- **WHAT IS NEEDED**: Look through the entries. Copy each line that has the word "keyData".

——————————

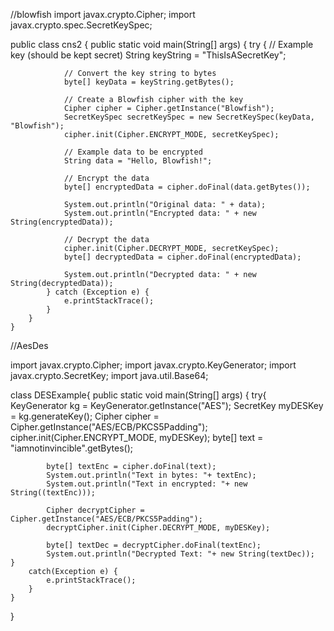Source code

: //blowfish
import javax.crypto.Cipher;
import javax.crypto.spec.SecretKeySpec;

public class cns2 {
    public static void main(String[] args) {
            try {
                // Example key (should be kept secret)
                String keyString = "ThisIsASecretKey";

                // Convert the key string to bytes
                byte[] keyData = keyString.getBytes();

                // Create a Blowfish cipher with the key
                Cipher cipher = Cipher.getInstance("Blowfish");
                SecretKeySpec secretKeySpec = new SecretKeySpec(keyData, "Blowfish");
                cipher.init(Cipher.ENCRYPT_MODE, secretKeySpec);

                // Example data to be encrypted
                String data = "Hello, Blowfish!";

                // Encrypt the data
                byte[] encryptedData = cipher.doFinal(data.getBytes());

                System.out.println("Original data: " + data);
                System.out.println("Encrypted data: " + new String(encryptedData));

                // Decrypt the data
                cipher.init(Cipher.DECRYPT_MODE, secretKeySpec);
                byte[] decryptedData = cipher.doFinal(encryptedData);

                System.out.println("Decrypted data: " + new String(decryptedData));
            } catch (Exception e) {
                e.printStackTrace();
            }
        }
    }

//AesDes

import javax.crypto.Cipher;
import javax.crypto.KeyGenerator;
import javax.crypto.SecretKey;
import java.util.Base64;


class DESExample{
    public static void main(String[] args) {
        try{
            KeyGenerator kg = KeyGenerator.getInstance("AES");
            SecretKey myDESKey = kg.generateKey();
            Cipher cipher =     Cipher.getInstance("AES/ECB/PKCS5Padding");
            cipher.init(Cipher.ENCRYPT_MODE, myDESKey);
            byte[] text = "iamnotinvincible".getBytes();

            byte[] textEnc = cipher.doFinal(text);
            System.out.println("Text in bytes: "+ textEnc);
            System.out.println("Text in encrypted: "+ new String((textEnc)));

            Cipher decryptCipher = Cipher.getInstance("AES/ECB/PKCS5Padding");
            decryptCipher.init(Cipher.DECRYPT_MODE, myDESKey);

            byte[] textDec = decryptCipher.doFinal(textEnc);
            System.out.println("Decrypted Text: "+ new String(textDec));
    }
        catch(Exception e) {
            e.printStackTrace();
        }
    }
}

——————————

- **YOUR SOLUTION**:
                byte[] keyData = keyString.getBytes();
                SecretKeySpec secretKeySpec = new SecretKeySpec(keyData, "Blowfish");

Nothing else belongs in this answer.